|
Post by LonelyForsaken on Jun 22, 2015 22:30:05 GMT -5
At the altar of this Dark Star where my story becomes untold I find my moment of surrender and become a begging bowl
I’ve been through every black hole a ghost of futures past I notice only that they pass for they do not notice me
In them there is nothing to win and in me nothing left to lose So I kneel outside this horizon waiting for what I do not know
I kneel because I want more because this feels like no-one before and question not if I believe but if love believes in me
Lonelyforsaken
|
|
|
Post by Bastet on Jun 30, 2015 15:32:05 GMT -5
Sorry I am not going to have anything really constructive atm, because I have Leonard Cohen stuck in my head "I set out one night When the tide was low There were signs in the sky But I did not know I'd be caught in the grip Of the undertow Ditched on a beach Where the sea hates to go With a child in my arms And a chill in my soul And my heart the shape Of a begging bowl ".
|
|
|
Post by Bastet on Jun 30, 2015 15:32:52 GMT -5
I love that you used 'begging bowl', btw - it's so so so evocative.
|
|
|
Post by LonelyForsaken on Jul 1, 2015 1:11:55 GMT -5
Begging bowl - Thanks. It started out as the title when the first strophe was the last but as this developed it became more about the surrender of real love. I don't really expect this one to have any clear meaning. I've had a few weeks to reflect on it and am surprised at how many meanings it contains for me. There is a personal aspect and that is where I began but I found a surprising religious aspect in it too. One thing I do wonder about though, from the reader's view, is if the difference between a dark star and a black hole is obvious. Astrophysics is a favorite study of mine and the metaphors are endless. That Leonard Cohen write should go into favorite poems. I don't think I have ever read it before but I like it and can see why this made you think of it.
|
|
|
Post by LonelyForsaken on Aug 2, 2015 1:56:07 GMT -5
Apparently the first two strophes are a rip off from a U2 song called Moment of Surrender. I could swear I just now heard it for the first time but many of the words are in that song though the meanings aren’t related at all. I must have heard it as background music at the grocery store, gas station, or jack in the box. Funny how the subconscious can work sometimes.

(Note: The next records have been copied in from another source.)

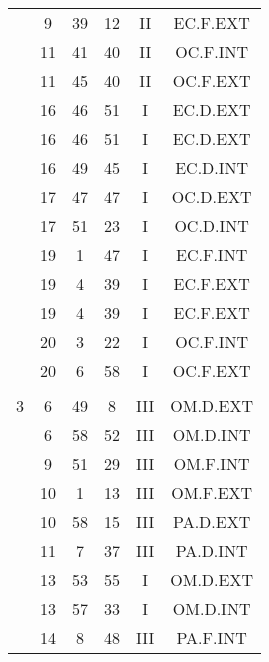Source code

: \documentclass[12pt, a4paper]{article}
\begin{document}
\begin{multicols}{3}
{\begin{tabular}{c c c c c c}
	 	 	 	 & 9 & 39 & 12 & II & EC.F.EXT\\%
	 	 	 	 & 11 & 41 & 40 & II & OC.F.INT\\%
	 	 	 	 & 11 & 45 & 40 & II & OC.F.EXT\\%
	 	 	 	 & 16 & 46 & 51 & I & EC.D.EXT\\%
	 	 	 	 & 16 & 46 & 51 & I & EC.D.EXT\\%
	 	 	 	 & 16 & 49 & 45 & I & EC.D.INT\\%
	 	 	 	 & 17 & 47 & 47 & I & OC.D.EXT\\%
	 	 	 	 & 17 & 51 & 23 & I & OC.D.INT\\%
	 	 	 	 & 19 & 1 & 47 & I & EC.F.INT\\%
	 	 	 	 & 19 & 4 & 39 & I & EC.F.EXT\\%
	 	 	 	 & 19 & 4 & 39 & I & EC.F.EXT\\%
	 	 	 	 & 20 & 3 & 22 & I & OC.F.INT\\%
	 	 	 	 & 20 & 6 & 58 & I & OC.F.EXT\\%
	 	 	 	 & & & & & \\%
	 	 	 	3 & 6 & 49 & 8 & III & OM.D.EXT\\%
	 	 	 	 & 6 & 58 & 52 & III & OM.D.INT\\%
	 	 	 	 & 9 & 51 & 29 & III & OM.F.INT\\%
	 	 	 	 & 10 & 1 & 13 & III & OM.F.EXT\\%
	 	 	 	 & 10 & 58 & 15 & III & PA.D.EXT\\%
	 	 	 	 & 11 & 7 & 37 & III & PA.D.INT\\%
	 	 	 	 & 13 & 53 & 55 & I & OM.D.EXT\\%
	 	 	 	 & 13 & 57 & 33 & I & OM.D.INT\\%
	 	 	 	 & 14 & 8 & 48 & III & PA.F.INT\\%

\end{tabular}}
\end{multicols}
\end{document}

I remember I started writing this after a long trip to Reading. I listen to the car stereo but only my music on a thumb drive and I don’t own that song. It just now came up on Youtube. www.youtube.com/watch?v=XdekFCClvns
|
|
|
Post by lewis82 on Aug 2, 2015 8:34:04 GMT -5
I like this. No matter how alone-natured that one is, the urge for social validation is something every human can relate to.
|
|
|
Post by LonelyForsaken on Aug 2, 2015 20:42:07 GMT -5
Thank you Lewis and welcome to Dark Star I’ve read your first two offerings and I’m sure you’ll fit right in very well. I’ll come back later tonight and comment but I have some things I need to attend to first. This as an astute interpretation. I did not see it myself though now that I think about it, and the original inspiration, it is very much a part of this write. As I mentioned earlier I am amazed at how many meanings this write has for me. I was tempted at one point to begin a list of them and do some explaining but I really like this one and now feel that explaining a write does tend to detract from its beauty to some degree. It’s very complicated. I used to explain at least some part of most of my writes. BTW, love your signature. 3, III, and three.
|
|
|
Post by lewis82 on Aug 3, 2015 21:50:57 GMT -5
Yeah, I totally understand wanting to explain the original meanings/intent... but also wanting to leave it "in the eye of the beholder". I get letters and emails from people who want me to explain if I meant something the way they interpreted it, in my books and other works... but I like to say that a single write (as with any experience) has many meanings and perceptions.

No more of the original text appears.